-------- Provided information

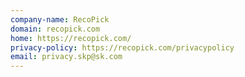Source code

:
 ```yaml
---
company-name: RecoPick
domain: recopick.com
home: https://recopick.com/
privacy-policy: https://recopick.com/privacypolicy
email: privacy.skp@sk.com
---
```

----------------

▶ _Work instruction_:
Read through the material above, and whenever a line contains "privacy", copy it.

▶ _Output of the task_:
privacy-policy: https://recopick.com/privacypolicy
email: privacy.skp@sk.com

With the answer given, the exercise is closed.